(Data to examine):
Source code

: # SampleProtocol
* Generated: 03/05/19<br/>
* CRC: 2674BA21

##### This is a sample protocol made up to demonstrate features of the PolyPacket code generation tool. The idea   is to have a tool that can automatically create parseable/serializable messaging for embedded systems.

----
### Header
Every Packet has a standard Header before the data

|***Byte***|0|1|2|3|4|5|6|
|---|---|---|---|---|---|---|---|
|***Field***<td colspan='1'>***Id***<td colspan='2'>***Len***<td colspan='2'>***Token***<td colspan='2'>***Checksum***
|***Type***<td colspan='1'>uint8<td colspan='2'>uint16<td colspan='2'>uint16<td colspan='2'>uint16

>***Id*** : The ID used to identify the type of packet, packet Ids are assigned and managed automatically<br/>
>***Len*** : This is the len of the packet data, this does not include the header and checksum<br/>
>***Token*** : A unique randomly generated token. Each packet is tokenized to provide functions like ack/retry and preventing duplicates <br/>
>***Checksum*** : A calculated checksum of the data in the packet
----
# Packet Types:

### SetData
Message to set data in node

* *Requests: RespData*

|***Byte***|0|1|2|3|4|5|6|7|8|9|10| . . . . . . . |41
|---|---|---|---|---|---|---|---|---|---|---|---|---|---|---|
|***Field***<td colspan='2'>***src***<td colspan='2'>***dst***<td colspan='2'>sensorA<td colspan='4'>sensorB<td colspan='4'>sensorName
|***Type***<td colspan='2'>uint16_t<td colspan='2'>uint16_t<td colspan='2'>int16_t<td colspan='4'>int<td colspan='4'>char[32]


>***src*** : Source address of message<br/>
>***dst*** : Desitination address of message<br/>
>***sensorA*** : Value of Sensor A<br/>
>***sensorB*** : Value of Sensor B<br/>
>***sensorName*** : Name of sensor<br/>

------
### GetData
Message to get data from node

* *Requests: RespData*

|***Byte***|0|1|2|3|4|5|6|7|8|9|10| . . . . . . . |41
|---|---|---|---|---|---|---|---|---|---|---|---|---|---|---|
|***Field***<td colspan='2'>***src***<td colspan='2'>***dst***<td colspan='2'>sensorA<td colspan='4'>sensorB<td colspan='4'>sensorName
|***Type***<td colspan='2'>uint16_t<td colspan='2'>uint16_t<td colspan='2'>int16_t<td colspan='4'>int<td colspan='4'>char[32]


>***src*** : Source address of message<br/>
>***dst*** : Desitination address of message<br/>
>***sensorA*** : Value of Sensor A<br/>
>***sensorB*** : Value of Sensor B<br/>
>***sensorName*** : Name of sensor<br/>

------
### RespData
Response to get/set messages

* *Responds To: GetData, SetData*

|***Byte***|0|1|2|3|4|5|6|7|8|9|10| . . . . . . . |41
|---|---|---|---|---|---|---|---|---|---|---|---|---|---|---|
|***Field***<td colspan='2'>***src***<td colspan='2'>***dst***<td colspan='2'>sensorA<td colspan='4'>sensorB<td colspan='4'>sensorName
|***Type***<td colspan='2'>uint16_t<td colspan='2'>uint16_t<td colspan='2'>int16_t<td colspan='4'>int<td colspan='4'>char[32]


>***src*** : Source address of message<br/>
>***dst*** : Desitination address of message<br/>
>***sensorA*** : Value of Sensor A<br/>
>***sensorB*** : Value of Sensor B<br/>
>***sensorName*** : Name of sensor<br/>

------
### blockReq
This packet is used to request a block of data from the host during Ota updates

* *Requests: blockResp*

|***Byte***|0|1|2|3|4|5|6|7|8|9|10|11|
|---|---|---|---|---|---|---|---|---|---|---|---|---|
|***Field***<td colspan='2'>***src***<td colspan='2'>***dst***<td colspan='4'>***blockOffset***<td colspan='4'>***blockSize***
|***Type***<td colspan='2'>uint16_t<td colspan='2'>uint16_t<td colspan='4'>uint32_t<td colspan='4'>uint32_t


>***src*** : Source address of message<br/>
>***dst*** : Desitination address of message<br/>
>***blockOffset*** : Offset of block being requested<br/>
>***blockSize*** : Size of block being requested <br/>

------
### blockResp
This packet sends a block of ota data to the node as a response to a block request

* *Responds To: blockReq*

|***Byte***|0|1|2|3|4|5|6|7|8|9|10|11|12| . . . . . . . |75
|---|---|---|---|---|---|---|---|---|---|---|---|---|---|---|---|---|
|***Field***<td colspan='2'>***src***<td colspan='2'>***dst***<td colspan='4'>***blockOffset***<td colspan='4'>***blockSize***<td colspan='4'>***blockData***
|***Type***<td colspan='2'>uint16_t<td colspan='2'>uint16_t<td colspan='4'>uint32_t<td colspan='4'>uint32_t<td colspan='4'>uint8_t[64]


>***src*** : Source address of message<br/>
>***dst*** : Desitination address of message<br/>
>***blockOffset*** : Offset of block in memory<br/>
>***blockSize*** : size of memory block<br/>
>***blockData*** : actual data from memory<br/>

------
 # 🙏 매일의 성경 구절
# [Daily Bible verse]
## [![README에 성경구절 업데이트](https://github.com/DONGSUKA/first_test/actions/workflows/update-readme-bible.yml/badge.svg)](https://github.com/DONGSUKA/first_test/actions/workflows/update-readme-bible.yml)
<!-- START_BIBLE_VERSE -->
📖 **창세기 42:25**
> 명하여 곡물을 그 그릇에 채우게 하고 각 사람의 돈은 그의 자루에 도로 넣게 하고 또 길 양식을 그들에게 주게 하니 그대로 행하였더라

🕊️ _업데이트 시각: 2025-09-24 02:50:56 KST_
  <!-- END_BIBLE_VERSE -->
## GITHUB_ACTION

(What needs to be done): Using the data above, count every line that contains the word "This", then give the count and nothing more.

(Answer to the exercise): 4